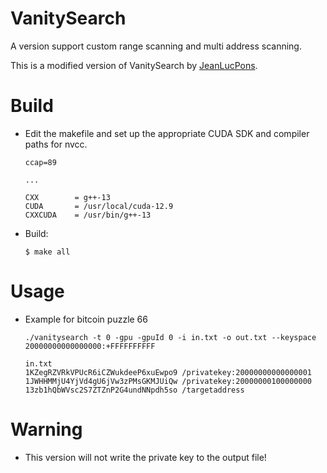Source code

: # VanitySearch
A version support custom range scanning and multi address scanning.

This is a modified version of VanitySearch by [JeanLucPons](https://github.com/JeanLucPons/VanitySearch/).

# Build
- Edit the makefile and set up the appropriate CUDA SDK and compiler paths for nvcc.
    ```
    ccap=89
    
    ...
    
    CXX        = g++-13
    CUDA       = /usr/local/cuda-12.9
    CXXCUDA    = /usr/bin/g++-13
    ```

 - Build:
    ```
    $ make all
    ```

# Usage
- Example for bitcoin puzzle 66
    ```
    ./vanitysearch -t 0 -gpu -gpuId 0 -i in.txt -o out.txt --keyspace 20000000000000000:+FFFFFFFFFF
    ```

    ```
    in.txt
    1KZegRZVRkVPUcR6iCZWukdeeP6xuEwpo9 /privatekey:20000000000000001
    1JWHHMMjU4YjVd4gU6jVw3zPMsGKMJUiQw /privatekey:20000000100000000
    13zb1hQbWVsc2S7ZTZnP2G4undNNpdh5so /targetaddress
    ```

# Warning
- This version will not write the private key to the output file!
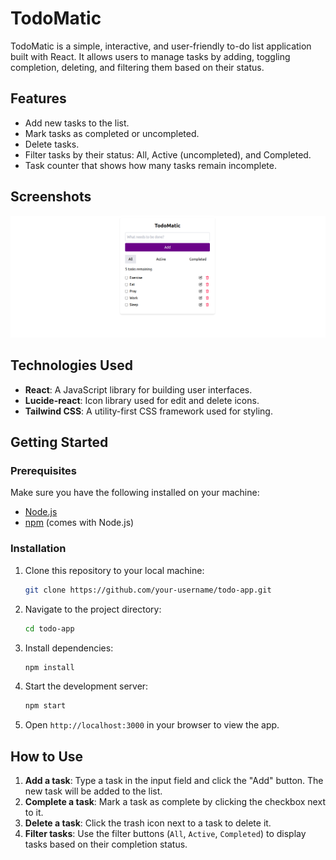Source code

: # TodoMatic

TodoMatic is a simple, interactive, and user-friendly to-do list application built with React. It allows users to manage tasks by adding, toggling completion, deleting, and filtering them based on their status. 

## Features

- Add new tasks to the list.
- Mark tasks as completed or uncompleted.
- Delete tasks.
- Filter tasks by their status: All, Active (uncompleted), and Completed.
- Task counter that shows how many tasks remain incomplete.

## Screenshots

![TodoMatic Screenshot](Todoscreenshot.png)

## Technologies Used

- **React**: A JavaScript library for building user interfaces.
- **Lucide-react**: Icon library used for edit and delete icons.
- **Tailwind CSS**: A utility-first CSS framework used for styling.

## Getting Started

### Prerequisites

Make sure you have the following installed on your machine:
- [Node.js](https://nodejs.org/en/)
- [npm](https://www.npmjs.com/get-npm) (comes with Node.js)

### Installation

1. Clone this repository to your local machine:
    ```bash
    git clone https://github.com/your-username/todo-app.git
    ```
   
2. Navigate to the project directory:
    ```bash
    cd todo-app
    ```

3. Install dependencies:
    ```bash
    npm install
    ```

4. Start the development server:
    ```bash
    npm start
    ```

5. Open `http://localhost:3000` in your browser to view the app.

## How to Use

1. **Add a task**: Type a task in the input field and click the "Add" button. The new task will be added to the list.
2. **Complete a task**: Mark a task as complete by clicking the checkbox next to it.
3. **Delete a task**: Click the trash icon next to a task to delete it.
4. **Filter tasks**: Use the filter buttons (`All`, `Active`, `Completed`) to display tasks based on their completion status.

● **HOW TO COMPLETE THIS TASK**: For every line above that includes the word "machine", return the line.

● **ANSWER TO THIS EXERCISE**:
Make sure you have the following installed on your machine:
1. Clone this repository to your local machine:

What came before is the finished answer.